Work instruction >>
The lines to copy are those in the records below that hold the word "templates".

The records >>
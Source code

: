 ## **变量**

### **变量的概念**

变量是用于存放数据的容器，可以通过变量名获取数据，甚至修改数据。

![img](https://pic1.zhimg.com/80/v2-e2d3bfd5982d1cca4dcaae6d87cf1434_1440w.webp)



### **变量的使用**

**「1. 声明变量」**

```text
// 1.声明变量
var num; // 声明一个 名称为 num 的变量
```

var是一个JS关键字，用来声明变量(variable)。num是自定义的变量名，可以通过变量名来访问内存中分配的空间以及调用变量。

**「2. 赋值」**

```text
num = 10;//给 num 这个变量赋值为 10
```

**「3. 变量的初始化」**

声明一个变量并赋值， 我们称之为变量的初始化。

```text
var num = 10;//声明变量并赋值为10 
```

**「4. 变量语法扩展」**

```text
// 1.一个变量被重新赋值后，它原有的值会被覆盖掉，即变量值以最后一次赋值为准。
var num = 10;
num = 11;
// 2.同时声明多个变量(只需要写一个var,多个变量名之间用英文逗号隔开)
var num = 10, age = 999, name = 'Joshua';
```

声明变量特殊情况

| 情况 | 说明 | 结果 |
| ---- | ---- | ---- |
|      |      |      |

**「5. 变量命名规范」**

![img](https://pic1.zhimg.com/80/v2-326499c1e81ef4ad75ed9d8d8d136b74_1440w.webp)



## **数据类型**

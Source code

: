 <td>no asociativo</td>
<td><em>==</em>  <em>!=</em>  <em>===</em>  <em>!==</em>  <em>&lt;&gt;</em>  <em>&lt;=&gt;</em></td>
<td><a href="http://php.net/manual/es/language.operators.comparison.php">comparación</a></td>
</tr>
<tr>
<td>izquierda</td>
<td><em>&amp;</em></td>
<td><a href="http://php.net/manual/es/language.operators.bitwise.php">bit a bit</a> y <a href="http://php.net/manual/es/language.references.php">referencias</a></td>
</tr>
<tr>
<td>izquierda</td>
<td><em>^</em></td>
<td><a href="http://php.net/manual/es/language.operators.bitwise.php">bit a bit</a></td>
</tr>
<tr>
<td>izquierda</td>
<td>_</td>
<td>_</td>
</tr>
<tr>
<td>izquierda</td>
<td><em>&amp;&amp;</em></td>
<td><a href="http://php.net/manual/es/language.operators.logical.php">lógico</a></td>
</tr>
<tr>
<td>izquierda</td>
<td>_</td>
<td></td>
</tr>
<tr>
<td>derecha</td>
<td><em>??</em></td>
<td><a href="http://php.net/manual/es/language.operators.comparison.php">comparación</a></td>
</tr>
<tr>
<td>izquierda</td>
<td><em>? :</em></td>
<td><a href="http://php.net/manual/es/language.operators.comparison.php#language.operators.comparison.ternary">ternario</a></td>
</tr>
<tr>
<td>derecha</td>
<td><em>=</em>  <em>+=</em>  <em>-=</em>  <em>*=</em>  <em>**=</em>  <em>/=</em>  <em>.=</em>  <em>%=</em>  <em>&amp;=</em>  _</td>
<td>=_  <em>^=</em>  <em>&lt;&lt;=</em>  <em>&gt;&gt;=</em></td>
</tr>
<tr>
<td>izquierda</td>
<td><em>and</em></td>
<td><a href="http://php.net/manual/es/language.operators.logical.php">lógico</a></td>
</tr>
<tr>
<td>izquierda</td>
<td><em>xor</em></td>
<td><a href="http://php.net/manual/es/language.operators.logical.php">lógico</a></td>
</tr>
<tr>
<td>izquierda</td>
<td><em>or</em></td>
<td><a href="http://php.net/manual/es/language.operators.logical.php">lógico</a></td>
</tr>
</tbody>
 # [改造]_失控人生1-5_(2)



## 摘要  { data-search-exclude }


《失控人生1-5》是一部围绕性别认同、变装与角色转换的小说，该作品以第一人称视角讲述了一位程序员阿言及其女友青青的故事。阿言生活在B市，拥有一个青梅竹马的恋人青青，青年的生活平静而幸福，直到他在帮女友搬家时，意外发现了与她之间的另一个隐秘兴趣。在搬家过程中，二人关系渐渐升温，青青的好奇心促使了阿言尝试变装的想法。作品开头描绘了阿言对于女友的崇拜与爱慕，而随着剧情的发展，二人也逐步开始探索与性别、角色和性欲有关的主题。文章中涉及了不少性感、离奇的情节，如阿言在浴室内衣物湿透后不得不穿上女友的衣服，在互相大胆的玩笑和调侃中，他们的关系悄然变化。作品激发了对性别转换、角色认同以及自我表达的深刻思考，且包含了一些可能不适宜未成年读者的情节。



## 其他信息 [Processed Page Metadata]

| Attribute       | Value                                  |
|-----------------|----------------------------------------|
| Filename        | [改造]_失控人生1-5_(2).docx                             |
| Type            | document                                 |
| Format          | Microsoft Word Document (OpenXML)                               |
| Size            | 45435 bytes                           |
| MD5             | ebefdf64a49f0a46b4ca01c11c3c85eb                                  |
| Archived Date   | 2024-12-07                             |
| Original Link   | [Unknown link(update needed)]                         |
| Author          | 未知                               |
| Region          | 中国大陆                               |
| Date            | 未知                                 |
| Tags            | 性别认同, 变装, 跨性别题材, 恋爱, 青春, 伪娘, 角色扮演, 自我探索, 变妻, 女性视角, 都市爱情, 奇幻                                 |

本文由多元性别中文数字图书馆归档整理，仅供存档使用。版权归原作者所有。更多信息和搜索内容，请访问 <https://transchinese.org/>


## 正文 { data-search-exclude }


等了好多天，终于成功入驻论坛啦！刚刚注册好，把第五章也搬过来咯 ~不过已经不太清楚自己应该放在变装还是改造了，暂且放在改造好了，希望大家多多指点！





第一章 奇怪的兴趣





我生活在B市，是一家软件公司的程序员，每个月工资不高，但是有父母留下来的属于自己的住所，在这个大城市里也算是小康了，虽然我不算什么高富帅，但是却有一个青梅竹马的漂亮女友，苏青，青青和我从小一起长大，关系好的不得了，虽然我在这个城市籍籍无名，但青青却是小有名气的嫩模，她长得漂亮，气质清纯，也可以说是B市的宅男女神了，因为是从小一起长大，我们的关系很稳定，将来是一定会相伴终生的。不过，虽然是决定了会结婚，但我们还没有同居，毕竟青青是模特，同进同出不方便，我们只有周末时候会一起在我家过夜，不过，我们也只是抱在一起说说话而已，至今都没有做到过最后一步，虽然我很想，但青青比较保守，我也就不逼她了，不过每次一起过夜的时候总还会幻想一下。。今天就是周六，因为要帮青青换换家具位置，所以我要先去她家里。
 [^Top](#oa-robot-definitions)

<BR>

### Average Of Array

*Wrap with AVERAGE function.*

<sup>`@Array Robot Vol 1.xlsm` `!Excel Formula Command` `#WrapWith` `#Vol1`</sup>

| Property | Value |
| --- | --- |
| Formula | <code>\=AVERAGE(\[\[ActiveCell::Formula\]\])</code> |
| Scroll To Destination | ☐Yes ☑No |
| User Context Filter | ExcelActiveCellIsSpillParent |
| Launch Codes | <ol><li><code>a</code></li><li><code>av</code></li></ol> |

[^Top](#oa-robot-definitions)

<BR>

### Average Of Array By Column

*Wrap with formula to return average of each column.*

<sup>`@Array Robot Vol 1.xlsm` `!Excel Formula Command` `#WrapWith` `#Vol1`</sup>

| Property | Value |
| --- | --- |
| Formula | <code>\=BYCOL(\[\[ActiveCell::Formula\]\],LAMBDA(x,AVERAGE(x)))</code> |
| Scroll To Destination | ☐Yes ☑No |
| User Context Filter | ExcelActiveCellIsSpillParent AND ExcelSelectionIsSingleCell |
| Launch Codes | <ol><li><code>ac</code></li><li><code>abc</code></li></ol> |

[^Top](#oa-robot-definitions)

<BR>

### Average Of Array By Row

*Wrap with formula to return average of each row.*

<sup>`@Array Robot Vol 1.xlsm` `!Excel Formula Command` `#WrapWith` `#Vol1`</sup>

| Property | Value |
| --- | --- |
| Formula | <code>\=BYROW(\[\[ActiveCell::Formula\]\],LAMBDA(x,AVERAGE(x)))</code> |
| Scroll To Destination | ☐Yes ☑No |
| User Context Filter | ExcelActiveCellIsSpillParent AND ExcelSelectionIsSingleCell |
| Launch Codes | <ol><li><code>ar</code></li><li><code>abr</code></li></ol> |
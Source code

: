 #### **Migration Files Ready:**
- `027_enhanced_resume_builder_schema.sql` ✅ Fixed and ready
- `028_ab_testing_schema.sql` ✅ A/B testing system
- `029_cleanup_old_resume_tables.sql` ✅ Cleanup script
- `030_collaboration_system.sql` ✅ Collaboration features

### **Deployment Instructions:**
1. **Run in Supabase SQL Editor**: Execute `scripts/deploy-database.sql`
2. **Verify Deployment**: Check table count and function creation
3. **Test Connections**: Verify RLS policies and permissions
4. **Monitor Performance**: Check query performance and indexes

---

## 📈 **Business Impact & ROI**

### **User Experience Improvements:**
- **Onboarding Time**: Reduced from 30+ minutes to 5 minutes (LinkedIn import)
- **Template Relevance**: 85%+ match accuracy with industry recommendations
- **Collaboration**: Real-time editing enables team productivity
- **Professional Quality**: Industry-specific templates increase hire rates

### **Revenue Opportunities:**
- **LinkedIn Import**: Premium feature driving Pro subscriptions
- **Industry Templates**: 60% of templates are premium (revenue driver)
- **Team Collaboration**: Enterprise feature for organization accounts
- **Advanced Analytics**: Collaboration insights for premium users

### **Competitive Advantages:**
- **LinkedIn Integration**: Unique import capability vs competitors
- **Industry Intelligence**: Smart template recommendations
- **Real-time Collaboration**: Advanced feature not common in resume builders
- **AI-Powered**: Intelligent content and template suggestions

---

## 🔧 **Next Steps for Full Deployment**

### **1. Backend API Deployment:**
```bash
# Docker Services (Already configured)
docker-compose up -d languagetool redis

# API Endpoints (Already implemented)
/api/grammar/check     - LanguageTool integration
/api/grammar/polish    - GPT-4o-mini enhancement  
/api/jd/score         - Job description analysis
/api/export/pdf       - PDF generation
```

Written answer >>
- **Professional Quality**: Industry-specific templates increase hire rates
- **Industry Templates**: 60% of templates are premium (revenue driver)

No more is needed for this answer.